Lo cierto es que estamos atados a una ilusión que unos cuantos oradores, precisamente por nuestra ingenuidad, nos venden como modelo de seguridad y confianza, cuando en la realidad del juego tenemos que correr y escondernos para protegernos de la inseguridad, resguardarnos apenas se oculta el sol, pelearnos –literalmente– a mano alzada para poder alimentarnos y, por sobre todas las cosas, TRATAR de sobrevivir con un mísero sueldo mínimo en un punto clímax inflacionario que sobrepasa la realidad.
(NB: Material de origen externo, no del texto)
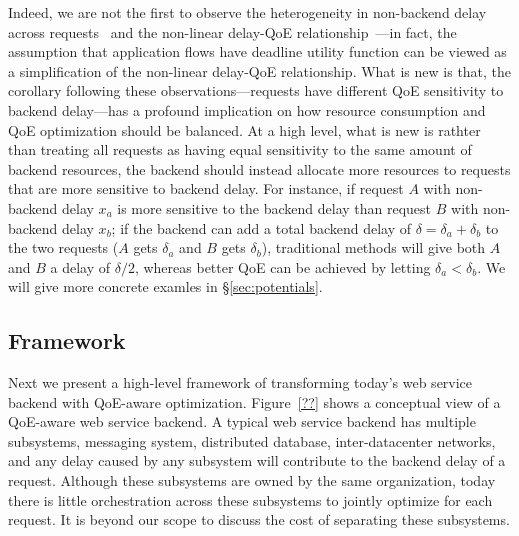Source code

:Indeed, we are not the first to observe the heterogeneity in non-backend delay across requests~\cite{timeciard,dqbarge} and the non-linear delay-QoE relationship~\cite{d3tcp, mun chiang's work}---in fact, the assumption that application flows have deadline utility function can be viewed as a simplification of the non-linear delay-QoE relationship.
What is new is that, the corollary following these observations---requests have different QoE sensitivity to backend delay---has a profound implication on how resource consumption and QoE optimization should be balanced.
At a high level, what is new is rathter than treating all requests as having equal sensitivity to the same amount of backend resources, the backend should instead allocate more resources to requests that are more sensitive to backend delay.
For instance, if request $A$ with non-backend delay $x_a$ is more sensitive to the backend delay than request $B$ with non-backend delay $x_b$; if the backend can add a total backend delay of $\delta=\delta_a+\delta_b$ to the two requests ($A$ gets $\delta_a$ and $B$ gets $\delta_b$), traditional methods will give both $A$ and $B$ a delay of $\delta/2$, whereas better QoE can be achieved by letting $\delta_a<\delta_b$. We will give more concrete examles in \S\ref{sec:potentials}.


\subsection{Framework}
\label{subsec:framework}
Next we present a high-level framework of transforming today's web service backend with QoE-aware optimization.
Figure~\ref{??} shows a conceptual view of a QoE-aware web service backend. 
A typical web service backend has multiple subsystems, \eg messaging system, distributed database, inter-datacenter networks, and any delay caused by any subsystem will contribute to the backend delay of a request.
Although these subsystems are owned by the same organization, today there is little orchestration across these subsystems to jointly optimize for each request. 
It is beyond our scope to discuss the cost of separating these subsystems.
No hace mucho un amigo me dijo que quien gana sueldo mínimo en Venezuela es un miserable que no se rebusca… Es aquí donde se colea la interrogante de las 50.000 lochas: ¿de qué clase de miserable estamos hablando? Claro está, no todos tenemos ínfulas de “bachaqueros”, revendedores ni de hacer negocios millonarios de calidad turbia, por lo que la respuesta de uno jamás tendrá compatibilidad con la del otro. En ese caso, sí soy una miserable por ganar sueldo mínimo y no rebuscarme y, supongo que el aspirar más de mi país y de quienes vociferan aquel fulano cambio, me hace más miserable aún.

Todo se trata de un efecto dominó. Efecto en el que hay más afecto por las agresiones a dirigentes políticos –suceso que ocasionó el apagón inmediato de la sensación euforia– que a los mismos ciudadanos golpeados, amedrentados y gravemente afectados por las acciones súbitas de los verdes sobornados. Sería demasiada ingenuidad seguir creyendo en la fulana mesa de tablas rotas y tornillos flojos en la que tanto juegan cartas, por lo que entonces me pregunto: “¿Quién podrá defendernos?”. Eficacia versus incompetencia.